- EXCERPTED RECORDS -
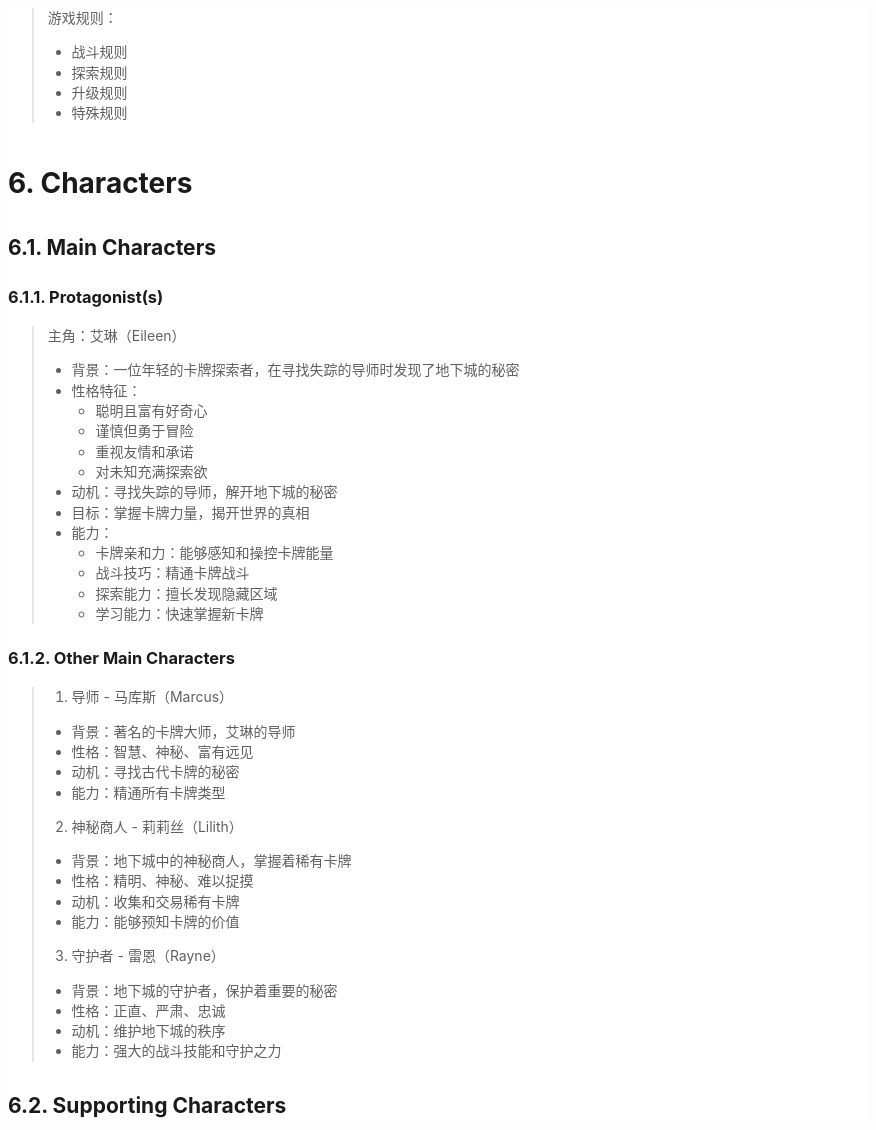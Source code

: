 > 游戏规则：
> - 战斗规则
> - 探索规则
> - 升级规则
> - 特殊规则

# 6. Characters

## 6.1. Main Characters

### 6.1.1. Protagonist(s)

> 主角：艾琳（Eileen）
> - 背景：一位年轻的卡牌探索者，在寻找失踪的导师时发现了地下城的秘密
> - 性格特征：
>   * 聪明且富有好奇心
>   * 谨慎但勇于冒险
>   * 重视友情和承诺
>   * 对未知充满探索欲
> - 动机：寻找失踪的导师，解开地下城的秘密
> - 目标：掌握卡牌力量，揭开世界的真相
> - 能力：
>   * 卡牌亲和力：能够感知和操控卡牌能量
>   * 战斗技巧：精通卡牌战斗
>   * 探索能力：擅长发现隐藏区域
>   * 学习能力：快速掌握新卡牌

### 6.1.2. Other Main Characters

> 1. 导师 - 马库斯（Marcus）
> - 背景：著名的卡牌大师，艾琳的导师
> - 性格：智慧、神秘、富有远见
> - 动机：寻找古代卡牌的秘密
> - 能力：精通所有卡牌类型
> 
> 2. 神秘商人 - 莉莉丝（Lilith）
> - 背景：地下城中的神秘商人，掌握着稀有卡牌
> - 性格：精明、神秘、难以捉摸
> - 动机：收集和交易稀有卡牌
> - 能力：能够预知卡牌的价值
> 
> 3. 守护者 - 雷恩（Rayne）
> - 背景：地下城的守护者，保护着重要的秘密
> - 性格：正直、严肃、忠诚
> - 动机：维护地下城的秩序
> - 能力：强大的战斗技能和守护之力

## 6.2. Supporting Characters
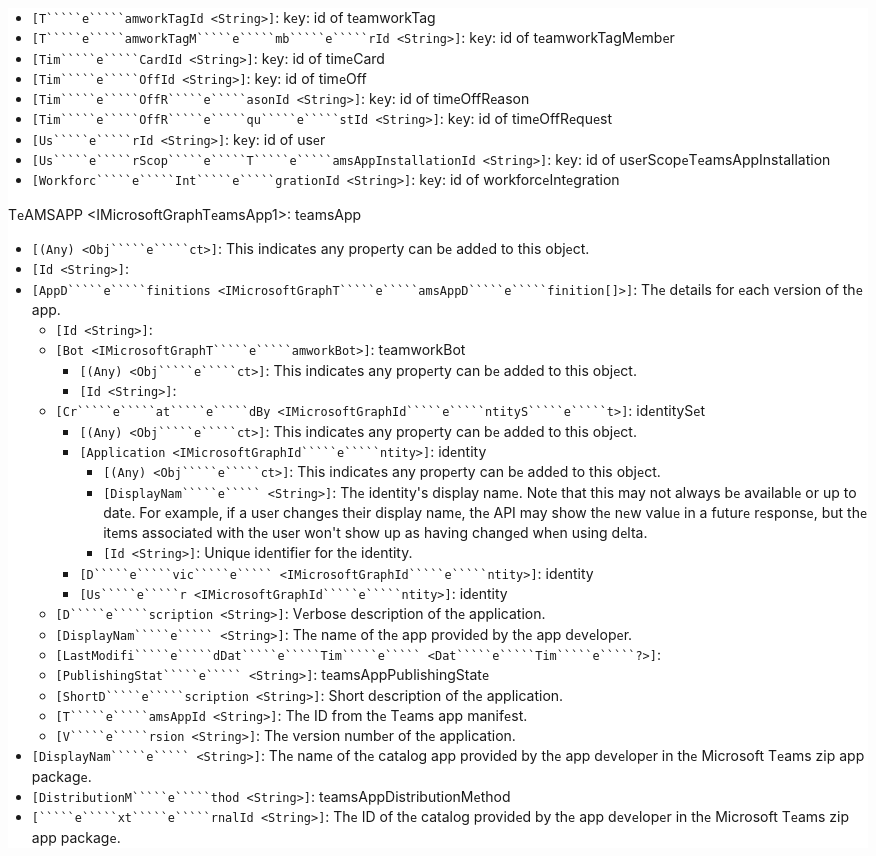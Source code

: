   - `[T`````e`````amworkTagId <String>]`: k`````e`````y: id of t`````e`````amworkTag
  - `[T`````e`````amworkTagM`````e`````mb`````e`````rId <String>]`: k`````e`````y: id of t`````e`````amworkTagM`````e`````mb`````e`````r
  - `[Tim`````e`````CardId <String>]`: k`````e`````y: id of tim`````e`````Card
  - `[Tim`````e`````OffId <String>]`: k`````e`````y: id of tim`````e`````Off
  - `[Tim`````e`````OffR`````e`````asonId <String>]`: k`````e`````y: id of tim`````e`````OffR`````e`````ason
  - `[Tim`````e`````OffR`````e`````qu`````e`````stId <String>]`: k`````e`````y: id of tim`````e`````OffR`````e`````qu`````e`````st
  - `[Us`````e`````rId <String>]`: k`````e`````y: id of us`````e`````r
  - `[Us`````e`````rScop`````e`````T`````e`````amsAppInstallationId <String>]`: k`````e`````y: id of us`````e`````rScop`````e`````T`````e`````amsAppInstallation
  - `[Workforc`````e`````Int`````e`````grationId <String>]`: k`````e`````y: id of workforc`````e`````Int`````e`````gration

T`````e`````AMSAPP <IMicrosoftGraphT`````e`````amsApp1>: t`````e`````amsApp
  - `[(Any) <Obj`````e`````ct>]`: This indicat`````e`````s any prop`````e`````rty can b`````e````` add`````e`````d to this obj`````e`````ct.
  - `[Id <String>]`: 
  - `[AppD`````e`````finitions <IMicrosoftGraphT`````e`````amsAppD`````e`````finition[]>]`: Th`````e````` d`````e`````tails for `````e`````ach v`````e`````rsion of th`````e````` app.
    - `[Id <String>]`: 
    - `[Bot <IMicrosoftGraphT`````e`````amworkBot>]`: t`````e`````amworkBot
      - `[(Any) <Obj`````e`````ct>]`: This indicat`````e`````s any prop`````e`````rty can b`````e````` add`````e`````d to this obj`````e`````ct.
      - `[Id <String>]`: 
    - `[Cr`````e`````at`````e`````dBy <IMicrosoftGraphId`````e`````ntityS`````e`````t>]`: id`````e`````ntityS`````e`````t
      - `[(Any) <Obj`````e`````ct>]`: This indicat`````e`````s any prop`````e`````rty can b`````e````` add`````e`````d to this obj`````e`````ct.
      - `[Application <IMicrosoftGraphId`````e`````ntity>]`: id`````e`````ntity
        - `[(Any) <Obj`````e`````ct>]`: This indicat`````e`````s any prop`````e`````rty can b`````e````` add`````e`````d to this obj`````e`````ct.
        - `[DisplayNam`````e````` <String>]`: Th`````e````` id`````e`````ntity's display nam`````e`````. Not`````e````` that this may not always b`````e````` availabl`````e````` or up to dat`````e`````. For `````e`````xampl`````e`````, if a us`````e`````r chang`````e`````s th`````e`````ir display nam`````e`````, th`````e````` API may show th`````e````` n`````e`````w valu`````e````` in a futur`````e````` r`````e`````spons`````e`````, but th`````e````` it`````e`````ms associat`````e`````d with th`````e````` us`````e`````r won't show up as having chang`````e`````d wh`````e`````n using d`````e`````lta.
        - `[Id <String>]`: Uniqu`````e````` id`````e`````ntifi`````e`````r for th`````e````` id`````e`````ntity.
      - `[D`````e`````vic`````e````` <IMicrosoftGraphId`````e`````ntity>]`: id`````e`````ntity
      - `[Us`````e`````r <IMicrosoftGraphId`````e`````ntity>]`: id`````e`````ntity
    - `[D`````e`````scription <String>]`: V`````e`````rbos`````e````` d`````e`````scription of th`````e````` application.
    - `[DisplayNam`````e````` <String>]`: Th`````e````` nam`````e````` of th`````e````` app provid`````e`````d by th`````e````` app d`````e`````v`````e`````lop`````e`````r.
    - `[LastModifi`````e`````dDat`````e`````Tim`````e````` <Dat`````e`````Tim`````e`````?>]`: 
    - `[PublishingStat`````e````` <String>]`: t`````e`````amsAppPublishingStat`````e`````
    - `[ShortD`````e`````scription <String>]`: Short d`````e`````scription of th`````e````` application.
    - `[T`````e`````amsAppId <String>]`: Th`````e````` ID from th`````e````` T`````e`````ams app manif`````e`````st.
    - `[V`````e`````rsion <String>]`: Th`````e````` v`````e`````rsion numb`````e`````r of th`````e````` application.
  - `[DisplayNam`````e````` <String>]`: Th`````e````` nam`````e````` of th`````e````` catalog app provid`````e`````d by th`````e````` app d`````e`````v`````e`````lop`````e`````r in th`````e````` Microsoft T`````e`````ams zip app packag`````e`````.
  - `[DistributionM`````e`````thod <String>]`: t`````e`````amsAppDistributionM`````e`````thod
  - `[`````e`````xt`````e`````rnalId <String>]`: Th`````e````` ID of th`````e````` catalog provid`````e`````d by th`````e````` app d`````e`````v`````e`````lop`````e`````r in th`````e````` Microsoft T`````e`````ams zip app packag`````e`````.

- TASK GOAL -
Retype the whole listing word for word. Skip the pictures.

- TASK ANSWER -
Source code

: > 游戏规则：
> - 战斗规则
> - 探索规则
> - 升级规则
> - 特殊规则

# 6. Characters

## 6.1. Main Characters

### 6.1.1. Protagonist(s)

> 主角：艾琳（Eileen）
> - 背景：一位年轻的卡牌探索者，在寻找失踪的导师时发现了地下城的秘密
> - 性格特征：
>   * 聪明且富有好奇心
>   * 谨慎但勇于冒险
>   * 重视友情和承诺
>   * 对未知充满探索欲
> - 动机：寻找失踪的导师，解开地下城的秘密
> - 目标：掌握卡牌力量，揭开世界的真相
> - 能力：
>   * 卡牌亲和力：能够感知和操控卡牌能量
>   * 战斗技巧：精通卡牌战斗
>   * 探索能力：擅长发现隐藏区域
>   * 学习能力：快速掌握新卡牌

### 6.1.2. Other Main Characters

> 1. 导师 - 马库斯（Marcus）
> - 背景：著名的卡牌大师，艾琳的导师
> - 性格：智慧、神秘、富有远见
> - 动机：寻找古代卡牌的秘密
> - 能力：精通所有卡牌类型
> 
> 2. 神秘商人 - 莉莉丝（Lilith）
> - 背景：地下城中的神秘商人，掌握着稀有卡牌
> - 性格：精明、神秘、难以捉摸
> - 动机：收集和交易稀有卡牌
> - 能力：能够预知卡牌的价值
> 
> 3. 守护者 - 雷恩（Rayne）
> - 背景：地下城的守护者，保护着重要的秘密
> - 性格：正直、严肃、忠诚
> - 动机：维护地下城的秩序
> - 能力：强大的战斗技能和守护之力

## 6.2. Supporting Characters
Source code

:   - `[T`````e`````amworkTagId <String>]`: k`````e`````y: id of t`````e`````amworkTag
  - `[T`````e`````amworkTagM`````e`````mb`````e`````rId <String>]`: k`````e`````y: id of t`````e`````amworkTagM`````e`````mb`````e`````r
  - `[Tim`````e`````CardId <String>]`: k`````e`````y: id of tim`````e`````Card
  - `[Tim`````e`````OffId <String>]`: k`````e`````y: id of tim`````e`````Off
  - `[Tim`````e`````OffR`````e`````asonId <String>]`: k`````e`````y: id of tim`````e`````OffR`````e`````ason
  - `[Tim`````e`````OffR`````e`````qu`````e`````stId <String>]`: k`````e`````y: id of tim`````e`````OffR`````e`````qu`````e`````st
  - `[Us`````e`````rId <String>]`: k`````e`````y: id of us`````e`````r
  - `[Us`````e`````rScop`````e`````T`````e`````amsAppInstallationId <String>]`: k`````e`````y: id of us`````e`````rScop`````e`````T`````e`````amsAppInstallation
  - `[Workforc`````e`````Int`````e`````grationId <String>]`: k`````e`````y: id of workforc`````e`````Int`````e`````gration

T`````e`````AMSAPP <IMicrosoftGraphT`````e`````amsApp1>: t`````e`````amsApp
  - `[(Any) <Obj`````e`````ct>]`: This indicat`````e`````s any prop`````e`````rty can b`````e````` add`````e`````d to this obj`````e`````ct.
  - `[Id <String>]`: 
  - `[AppD`````e`````finitions <IMicrosoftGraphT`````e`````amsAppD`````e`````finition[]>]`: Th`````e````` d`````e`````tails for `````e`````ach v`````e`````rsion of th`````e````` app.
    - `[Id <String>]`: 
    - `[Bot <IMicrosoftGraphT`````e`````amworkBot>]`: t`````e`````amworkBot
      - `[(Any) <Obj`````e`````ct>]`: This indicat`````e`````s any prop`````e`````rty can b`````e````` add`````e`````d to this obj`````e`````ct.
      - `[Id <String>]`: 
    - `[Cr`````e`````at`````e`````dBy <IMicrosoftGraphId`````e`````ntityS`````e`````t>]`: id`````e`````ntityS`````e`````t
      - `[(Any) <Obj`````e`````ct>]`: This indicat`````e`````s any prop`````e`````rty can b`````e````` add`````e`````d to this obj`````e`````ct.
      - `[Application <IMicrosoftGraphId`````e`````ntity>]`: id`````e`````ntity
        - `[(Any) <Obj`````e`````ct>]`: This indicat`````e`````s any prop`````e`````rty can b`````e````` add`````e`````d to this obj`````e`````ct.
        - `[DisplayNam`````e````` <String>]`: Th`````e````` id`````e`````ntity's display nam`````e`````. Not`````e````` that this may not always b`````e````` availabl`````e````` or up to dat`````e`````. For `````e`````xampl`````e`````, if a us`````e`````r chang`````e`````s th`````e`````ir display nam`````e`````, th`````e````` API may show th`````e````` n`````e`````w valu`````e````` in a futur`````e````` r`````e`````spons`````e`````, but th`````e````` it`````e`````ms associat`````e`````d with th`````e````` us`````e`````r won't show up as having chang`````e`````d wh`````e`````n using d`````e`````lta.
        - `[Id <String>]`: Uniqu`````e````` id`````e`````ntifi`````e`````r for th`````e````` id`````e`````ntity.
      - `[D`````e`````vic`````e````` <IMicrosoftGraphId`````e`````ntity>]`: id`````e`````ntity
      - `[Us`````e`````r <IMicrosoftGraphId`````e`````ntity>]`: id`````e`````ntity
    - `[D`````e`````scription <String>]`: V`````e`````rbos`````e````` d`````e`````scription of th`````e````` application.
    - `[DisplayNam`````e````` <String>]`: Th`````e````` nam`````e````` of th`````e````` app provid`````e`````d by th`````e````` app d`````e`````v`````e`````lop`````e`````r.
    - `[LastModifi`````e`````dDat`````e`````Tim`````e````` <Dat`````e`````Tim`````e`````?>]`: 
    - `[PublishingStat`````e````` <String>]`: t`````e`````amsAppPublishingStat`````e`````
    - `[ShortD`````e`````scription <String>]`: Short d`````e`````scription of th`````e````` application.
    - `[T`````e`````amsAppId <String>]`: Th`````e````` ID from th`````e````` T`````e`````ams app manif`````e`````st.
    - `[V`````e`````rsion <String>]`: Th`````e````` v`````e`````rsion numb`````e`````r of th`````e````` application.
  - `[DisplayNam`````e````` <String>]`: Th`````e````` nam`````e````` of th`````e````` catalog app provid`````e`````d by th`````e````` app d`````e`````v`````e`````lop`````e`````r in th`````e````` Microsoft T`````e`````ams zip app packag`````e`````.
  - `[DistributionM`````e`````thod <String>]`: t`````e`````amsAppDistributionM`````e`````thod
  - `[`````e`````xt`````e`````rnalId <String>]`: Th`````e````` ID of th`````e````` catalog provid`````e`````d by th`````e````` app d`````e`````v`````e`````lop`````e`````r in th`````e````` Microsoft T`````e`````ams zip app packag`````e`````.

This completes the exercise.